The PXF JDBC Connector supports simultaneous read access from PXF instances running on multiple segment hosts to an external SQL table. This feature is referred to as partitioning.

When you specify the PARTITION_BY option, tune the INTERVAL value and unit based upon the optimal number of JDBC connections to the target database and the optimal distribution of fragments across Greenplum Database segments. The INTERVAL low boundary is driven by the number of Greenplum Database segments while the high boundary is driven by the acceptable number of JDBC connections to the target database. The INTERVAL setting influences the number of fragments, and should ideally not be set too high nor too low. Testing with multiple values may help you select the optimal settings.

Example JDBC <custom-option> substrings identifying partitioning parameters:

&PARTITION_BY=year:int&RANGE=2011:2013&INTERVAL=1
&PARTITION_BY=createdate:date&RANGE=2013-01-01:2016-01-01&INTERVAL=1:month
&PARTITION_BY=color:enum&RANGE=red:yellow:blue

When you enable partitioning, the PXF JDBC Connector splits a SELECT query into a set of small queries each of which is called a fragment. All PXF instances process a fragment simultaneously.

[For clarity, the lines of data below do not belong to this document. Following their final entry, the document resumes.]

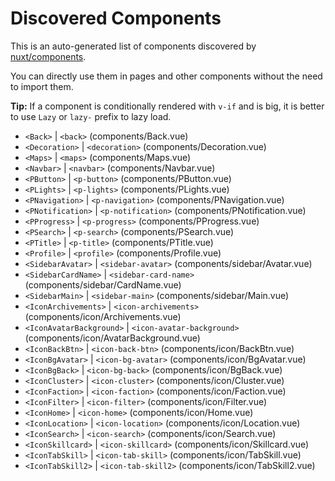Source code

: # Discovered Components

This is an auto-generated list of components discovered by [nuxt/components](https://github.com/nuxt/components).

You can directly use them in pages and other components without the need to import them.

**Tip:** If a component is conditionally rendered with `v-if` and is big, it is better to use `Lazy` or `lazy-` prefix to lazy load.

- `<Back>` | `<back>` (components/Back.vue)
- `<Decoration>` | `<decoration>` (components/Decoration.vue)
- `<Maps>` | `<maps>` (components/Maps.vue)
- `<Navbar>` | `<navbar>` (components/Navbar.vue)
- `<PButton>` | `<p-button>` (components/PButton.vue)
- `<PLights>` | `<p-lights>` (components/PLights.vue)
- `<PNavigation>` | `<p-navigation>` (components/PNavigation.vue)
- `<PNotification>` | `<p-notification>` (components/PNotification.vue)
- `<PProgress>` | `<p-progress>` (components/PProgress.vue)
- `<PSearch>` | `<p-search>` (components/PSearch.vue)
- `<PTitle>` | `<p-title>` (components/PTitle.vue)
- `<Profile>` | `<profile>` (components/Profile.vue)
- `<SidebarAvatar>` | `<sidebar-avatar>` (components/sidebar/Avatar.vue)
- `<SidebarCardName>` | `<sidebar-card-name>` (components/sidebar/CardName.vue)
- `<SidebarMain>` | `<sidebar-main>` (components/sidebar/Main.vue)
- `<IconArchivements>` | `<icon-archivements>` (components/icon/Archivements.vue)
- `<IconAvatarBackground>` | `<icon-avatar-background>` (components/icon/AvatarBackground.vue)
- `<IconBackBtn>` | `<icon-back-btn>` (components/icon/BackBtn.vue)
- `<IconBgAvatar>` | `<icon-bg-avatar>` (components/icon/BgAvatar.vue)
- `<IconBgBack>` | `<icon-bg-back>` (components/icon/BgBack.vue)
- `<IconCluster>` | `<icon-cluster>` (components/icon/Cluster.vue)
- `<IconFaction>` | `<icon-faction>` (components/icon/Faction.vue)
- `<IconFilter>` | `<icon-filter>` (components/icon/Filter.vue)
- `<IconHome>` | `<icon-home>` (components/icon/Home.vue)
- `<IconLocation>` | `<icon-location>` (components/icon/Location.vue)
- `<IconSearch>` | `<icon-search>` (components/icon/Search.vue)
- `<IconSkillcard>` | `<icon-skillcard>` (components/icon/Skillcard.vue)
- `<IconTabSkill>` | `<icon-tab-skill>` (components/icon/TabSkill.vue)
- `<IconTabSkill2>` | `<icon-tab-skill2>` (components/icon/TabSkill2.vue)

The JDBC connector automatically adds extra query constraints (WHERE expressions) to each fragment to guarantee that every tuple of data is retrieved from the external database exactly once.

Example: Reading From and Writing to a PostgreSQL Table

In this example, you:

  • Create a PostgreSQL database and table, and insert data into the table
  • Create a PostgreSQL user and assign all privileges on the table to the user
  • Create a PXF readable external table that references the PostgreSQL table
  • Read the data in the PostgreSQL table
  • Create a PXF writable external table that references the PostgreSQL table
  • Write data to the PostgreSQL table
  • Read the data in the PostgreSQL table again

Create a PostgreSQL Table

Perform the following steps to create a PostgreSQL table named forpxf_table1 in the public schema of a database named pgtestdb, and grant a user named pxfuser1 all privileges on this table:

  1. Identify the host name and port of your PostgreSQL server.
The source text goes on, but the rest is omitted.